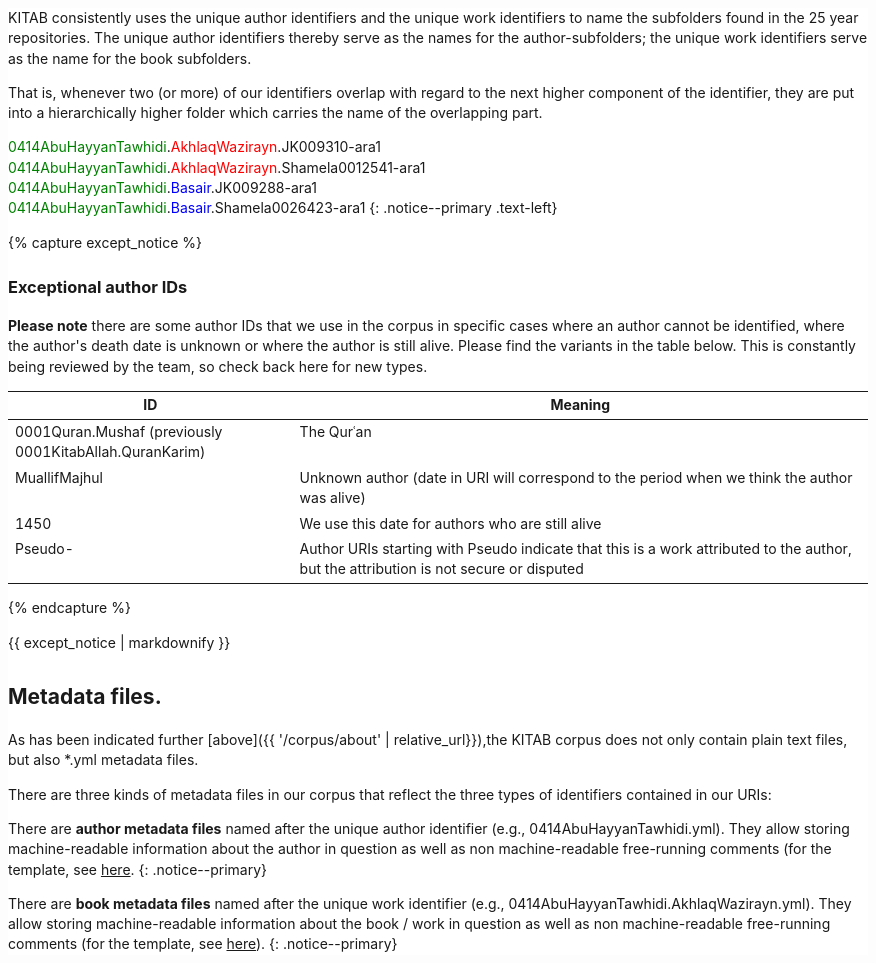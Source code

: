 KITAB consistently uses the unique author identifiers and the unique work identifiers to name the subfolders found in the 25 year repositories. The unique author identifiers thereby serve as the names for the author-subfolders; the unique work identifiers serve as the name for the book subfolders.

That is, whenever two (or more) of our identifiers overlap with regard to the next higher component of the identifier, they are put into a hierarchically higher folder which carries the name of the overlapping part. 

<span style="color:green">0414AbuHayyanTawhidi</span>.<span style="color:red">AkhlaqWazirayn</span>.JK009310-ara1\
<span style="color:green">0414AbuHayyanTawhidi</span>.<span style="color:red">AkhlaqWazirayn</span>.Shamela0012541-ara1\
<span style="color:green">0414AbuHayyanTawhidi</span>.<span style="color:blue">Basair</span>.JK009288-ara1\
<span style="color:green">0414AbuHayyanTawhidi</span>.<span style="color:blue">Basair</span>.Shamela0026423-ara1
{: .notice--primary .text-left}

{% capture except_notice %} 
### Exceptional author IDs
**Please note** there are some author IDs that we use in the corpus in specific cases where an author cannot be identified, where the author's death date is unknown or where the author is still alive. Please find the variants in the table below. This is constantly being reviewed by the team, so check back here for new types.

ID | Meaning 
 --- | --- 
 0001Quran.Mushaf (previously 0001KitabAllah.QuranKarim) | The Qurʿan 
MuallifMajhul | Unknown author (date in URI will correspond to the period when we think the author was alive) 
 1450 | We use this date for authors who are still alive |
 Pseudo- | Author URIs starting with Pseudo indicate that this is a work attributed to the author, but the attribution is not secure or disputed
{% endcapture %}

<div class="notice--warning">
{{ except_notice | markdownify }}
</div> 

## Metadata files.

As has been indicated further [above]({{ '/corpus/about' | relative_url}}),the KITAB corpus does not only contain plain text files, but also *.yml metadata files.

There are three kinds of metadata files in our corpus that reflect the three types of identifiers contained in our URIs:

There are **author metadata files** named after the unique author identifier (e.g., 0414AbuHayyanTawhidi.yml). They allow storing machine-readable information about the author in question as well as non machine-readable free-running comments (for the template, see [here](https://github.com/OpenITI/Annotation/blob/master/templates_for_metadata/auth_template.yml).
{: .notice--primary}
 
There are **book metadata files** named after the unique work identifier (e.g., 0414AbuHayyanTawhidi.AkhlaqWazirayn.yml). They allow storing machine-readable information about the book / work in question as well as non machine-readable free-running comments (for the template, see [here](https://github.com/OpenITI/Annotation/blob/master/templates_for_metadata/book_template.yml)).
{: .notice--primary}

++++++

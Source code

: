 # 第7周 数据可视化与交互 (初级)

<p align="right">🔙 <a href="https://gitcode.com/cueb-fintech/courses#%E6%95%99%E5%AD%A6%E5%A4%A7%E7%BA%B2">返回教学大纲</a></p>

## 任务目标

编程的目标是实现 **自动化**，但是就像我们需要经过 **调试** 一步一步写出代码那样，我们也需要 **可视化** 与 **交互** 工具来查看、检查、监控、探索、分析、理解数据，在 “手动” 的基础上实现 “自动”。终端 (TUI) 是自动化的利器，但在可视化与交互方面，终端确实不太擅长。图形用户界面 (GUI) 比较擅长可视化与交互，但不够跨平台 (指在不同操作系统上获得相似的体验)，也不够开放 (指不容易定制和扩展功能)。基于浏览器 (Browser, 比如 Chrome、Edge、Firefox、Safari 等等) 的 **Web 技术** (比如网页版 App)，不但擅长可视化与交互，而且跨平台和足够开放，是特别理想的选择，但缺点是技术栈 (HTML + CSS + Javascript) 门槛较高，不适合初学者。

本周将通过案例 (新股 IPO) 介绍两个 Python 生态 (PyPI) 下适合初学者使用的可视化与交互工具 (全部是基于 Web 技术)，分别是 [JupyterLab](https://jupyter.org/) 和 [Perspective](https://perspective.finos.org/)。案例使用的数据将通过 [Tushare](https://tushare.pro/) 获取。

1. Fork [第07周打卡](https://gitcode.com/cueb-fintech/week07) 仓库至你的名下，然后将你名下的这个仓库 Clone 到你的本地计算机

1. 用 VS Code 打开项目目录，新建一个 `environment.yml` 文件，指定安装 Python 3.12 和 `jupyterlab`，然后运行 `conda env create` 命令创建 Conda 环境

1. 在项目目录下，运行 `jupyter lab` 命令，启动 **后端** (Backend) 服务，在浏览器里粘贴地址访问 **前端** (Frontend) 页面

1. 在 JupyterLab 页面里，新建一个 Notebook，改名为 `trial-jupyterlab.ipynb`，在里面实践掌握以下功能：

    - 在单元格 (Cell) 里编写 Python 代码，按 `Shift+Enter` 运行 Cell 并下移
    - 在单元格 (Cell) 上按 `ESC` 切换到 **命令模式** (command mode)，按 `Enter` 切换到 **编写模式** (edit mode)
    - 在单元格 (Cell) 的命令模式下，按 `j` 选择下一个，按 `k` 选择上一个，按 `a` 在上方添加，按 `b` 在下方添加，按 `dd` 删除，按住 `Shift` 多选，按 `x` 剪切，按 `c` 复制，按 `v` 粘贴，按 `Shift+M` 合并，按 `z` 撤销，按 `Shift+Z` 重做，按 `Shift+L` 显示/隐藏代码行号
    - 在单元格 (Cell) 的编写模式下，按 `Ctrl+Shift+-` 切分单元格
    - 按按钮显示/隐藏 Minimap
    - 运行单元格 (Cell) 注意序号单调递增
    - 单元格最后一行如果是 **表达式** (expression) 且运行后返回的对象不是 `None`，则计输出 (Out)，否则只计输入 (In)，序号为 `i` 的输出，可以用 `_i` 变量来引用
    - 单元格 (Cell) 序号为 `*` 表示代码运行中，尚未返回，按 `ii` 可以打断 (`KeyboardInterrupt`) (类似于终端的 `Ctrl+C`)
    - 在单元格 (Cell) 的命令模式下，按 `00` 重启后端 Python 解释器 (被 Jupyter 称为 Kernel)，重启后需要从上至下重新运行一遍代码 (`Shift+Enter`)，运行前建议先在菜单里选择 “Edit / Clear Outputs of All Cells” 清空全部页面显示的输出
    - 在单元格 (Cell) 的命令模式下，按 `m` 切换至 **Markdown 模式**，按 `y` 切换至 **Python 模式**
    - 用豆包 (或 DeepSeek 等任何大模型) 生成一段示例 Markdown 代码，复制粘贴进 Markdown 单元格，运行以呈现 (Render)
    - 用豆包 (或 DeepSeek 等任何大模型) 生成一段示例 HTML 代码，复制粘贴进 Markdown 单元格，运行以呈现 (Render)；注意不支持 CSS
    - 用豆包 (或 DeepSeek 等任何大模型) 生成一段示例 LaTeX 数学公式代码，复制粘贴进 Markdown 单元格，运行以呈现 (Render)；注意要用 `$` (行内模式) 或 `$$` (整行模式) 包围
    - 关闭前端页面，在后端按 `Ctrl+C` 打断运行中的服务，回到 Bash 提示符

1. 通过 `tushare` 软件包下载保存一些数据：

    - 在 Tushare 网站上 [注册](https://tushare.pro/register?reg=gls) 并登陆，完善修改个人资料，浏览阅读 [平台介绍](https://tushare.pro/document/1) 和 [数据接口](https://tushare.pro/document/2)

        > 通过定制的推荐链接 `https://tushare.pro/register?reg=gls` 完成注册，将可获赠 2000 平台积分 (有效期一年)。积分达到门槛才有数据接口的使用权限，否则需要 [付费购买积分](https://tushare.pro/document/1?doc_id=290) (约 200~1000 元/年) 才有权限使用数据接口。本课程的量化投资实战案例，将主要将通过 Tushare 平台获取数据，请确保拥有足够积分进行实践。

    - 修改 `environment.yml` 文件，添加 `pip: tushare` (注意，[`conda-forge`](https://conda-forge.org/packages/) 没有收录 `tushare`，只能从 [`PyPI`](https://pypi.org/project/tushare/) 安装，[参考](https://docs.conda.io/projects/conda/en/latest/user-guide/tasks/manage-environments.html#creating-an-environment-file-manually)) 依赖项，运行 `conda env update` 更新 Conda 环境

++++++

▶ _What the exercise asks_: The answer must consist of every line in the records above that contains the word "Ctrl".

▶ _Written reply_:
    - 在单元格 (Cell) 的编写模式下，按 `Ctrl+Shift+-` 切分单元格
    - 单元格 (Cell) 序号为 `*` 表示代码运行中，尚未返回，按 `ii` 可以打断 (`KeyboardInterrupt`) (类似于终端的 `Ctrl+C`)
    - 关闭前端页面，在后端按 `Ctrl+C` 打断运行中的服务，回到 Bash 提示符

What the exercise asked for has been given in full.